-Pennies From Heaven –
This month let’s find out a little bit more about energy savings! There is A LOT you can do to lower those high electric bills. Instead of generalized article I’d like to tell you what I’ve done with my home to make it more energy efficient. I think I’ve done everything possible to lower my bills but if you can think of something else please let me know!
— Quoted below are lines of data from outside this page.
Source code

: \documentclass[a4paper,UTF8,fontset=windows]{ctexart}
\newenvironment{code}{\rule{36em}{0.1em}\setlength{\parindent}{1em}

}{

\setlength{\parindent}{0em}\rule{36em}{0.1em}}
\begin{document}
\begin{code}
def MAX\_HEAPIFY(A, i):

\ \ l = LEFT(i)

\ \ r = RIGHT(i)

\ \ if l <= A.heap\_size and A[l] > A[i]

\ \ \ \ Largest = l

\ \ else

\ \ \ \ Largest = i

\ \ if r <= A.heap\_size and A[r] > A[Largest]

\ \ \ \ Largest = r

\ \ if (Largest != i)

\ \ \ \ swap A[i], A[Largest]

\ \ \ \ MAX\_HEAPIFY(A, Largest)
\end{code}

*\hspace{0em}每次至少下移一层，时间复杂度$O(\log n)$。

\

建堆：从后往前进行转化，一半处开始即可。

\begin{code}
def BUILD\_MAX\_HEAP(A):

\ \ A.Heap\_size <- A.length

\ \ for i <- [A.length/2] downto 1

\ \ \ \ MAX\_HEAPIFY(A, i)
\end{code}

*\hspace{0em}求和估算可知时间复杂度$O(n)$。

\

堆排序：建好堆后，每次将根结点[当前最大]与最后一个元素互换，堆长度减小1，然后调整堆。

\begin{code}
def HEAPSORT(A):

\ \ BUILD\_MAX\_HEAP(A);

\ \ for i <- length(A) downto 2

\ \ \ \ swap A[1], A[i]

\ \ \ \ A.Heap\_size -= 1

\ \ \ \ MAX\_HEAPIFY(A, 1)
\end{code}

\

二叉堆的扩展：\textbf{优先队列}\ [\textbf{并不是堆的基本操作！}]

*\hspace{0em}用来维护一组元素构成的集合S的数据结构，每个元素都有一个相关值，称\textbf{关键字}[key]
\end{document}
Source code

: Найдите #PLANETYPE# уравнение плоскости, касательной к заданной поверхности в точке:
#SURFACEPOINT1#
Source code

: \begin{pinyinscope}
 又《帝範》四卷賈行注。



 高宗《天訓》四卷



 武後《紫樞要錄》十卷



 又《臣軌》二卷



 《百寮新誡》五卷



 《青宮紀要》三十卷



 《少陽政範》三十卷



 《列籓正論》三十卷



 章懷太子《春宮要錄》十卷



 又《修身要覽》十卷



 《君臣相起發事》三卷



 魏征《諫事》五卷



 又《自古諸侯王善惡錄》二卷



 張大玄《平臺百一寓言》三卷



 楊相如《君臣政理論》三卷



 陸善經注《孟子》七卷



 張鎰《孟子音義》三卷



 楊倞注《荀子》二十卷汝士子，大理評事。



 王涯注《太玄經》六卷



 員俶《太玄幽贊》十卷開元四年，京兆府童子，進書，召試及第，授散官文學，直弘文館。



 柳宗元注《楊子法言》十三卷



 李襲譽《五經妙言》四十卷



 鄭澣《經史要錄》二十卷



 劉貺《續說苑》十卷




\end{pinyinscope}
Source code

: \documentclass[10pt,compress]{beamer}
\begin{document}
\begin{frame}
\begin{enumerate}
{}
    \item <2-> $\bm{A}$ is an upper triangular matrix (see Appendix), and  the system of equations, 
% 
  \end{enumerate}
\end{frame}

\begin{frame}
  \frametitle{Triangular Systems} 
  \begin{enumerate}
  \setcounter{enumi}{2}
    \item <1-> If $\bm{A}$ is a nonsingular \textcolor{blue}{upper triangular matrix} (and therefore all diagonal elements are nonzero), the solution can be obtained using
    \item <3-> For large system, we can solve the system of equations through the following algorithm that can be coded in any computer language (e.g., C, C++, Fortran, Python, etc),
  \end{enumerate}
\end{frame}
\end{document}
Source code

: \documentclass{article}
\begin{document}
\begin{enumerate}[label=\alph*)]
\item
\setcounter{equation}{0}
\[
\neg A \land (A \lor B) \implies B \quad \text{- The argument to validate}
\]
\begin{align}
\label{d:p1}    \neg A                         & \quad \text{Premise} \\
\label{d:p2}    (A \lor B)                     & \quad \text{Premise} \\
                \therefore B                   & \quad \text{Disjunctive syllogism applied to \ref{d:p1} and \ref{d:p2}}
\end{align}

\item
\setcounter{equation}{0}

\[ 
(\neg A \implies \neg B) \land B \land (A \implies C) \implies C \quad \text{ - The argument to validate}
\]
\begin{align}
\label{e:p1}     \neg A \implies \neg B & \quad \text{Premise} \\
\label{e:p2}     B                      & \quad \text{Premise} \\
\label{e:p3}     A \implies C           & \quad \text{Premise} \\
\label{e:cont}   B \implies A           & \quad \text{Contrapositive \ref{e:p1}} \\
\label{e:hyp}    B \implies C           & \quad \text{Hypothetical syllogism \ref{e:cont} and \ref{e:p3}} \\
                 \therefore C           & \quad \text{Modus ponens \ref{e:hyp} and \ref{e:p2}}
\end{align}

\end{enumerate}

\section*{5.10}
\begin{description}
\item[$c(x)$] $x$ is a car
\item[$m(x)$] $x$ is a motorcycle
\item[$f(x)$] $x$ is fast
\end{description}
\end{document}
First of all, I have a high efficiency A/C (defined as one with a 13 SEER or above). CALL AROUND, I was amazed at the disparate bids I got. I check (and change if dirty) my filter monthly. Most people don’t realize how this affects their cooling bill considering how many dirty filters I see on a daily basis! (do not use a washable “allergy” filter, they reduce airflow thus raising your elec. bill, the best kind to use are the pleated “wavy” paper type)
I keep my outside unit clean with spray-on coil cleaner (some brands of equipment, especially Rheem and Ruud, get clogged much quicker than others). Dirty outside coils cause the unit to run hot, thus lowering efficiency. BTW did you know the filter must be installed in the proper direction ? Look for the little arrow on the side of it, that’s the way the air SHOULD go thru it (we see LOTS of them put in wrong). Be sure to seal up your duct system including your return air, the average home loses 27% of the cooled air into the attic ! (per the City of Austin) This is very easy to do with duct mastic (is like glue), $16 worth will take care of your entire duct system.
Replace regular light bulbs with the compact fluorescent type. These cost more but last almost forever, use very little power and put out much less heat. (the standard type bulb uses 80% of the electricity to produce HEAT, not light!). I put boxes (“dams”) on top of my “can” lights, these are real big energy wasters without this…
I replaced my old style toilets with the new low flow type, FREE from the City.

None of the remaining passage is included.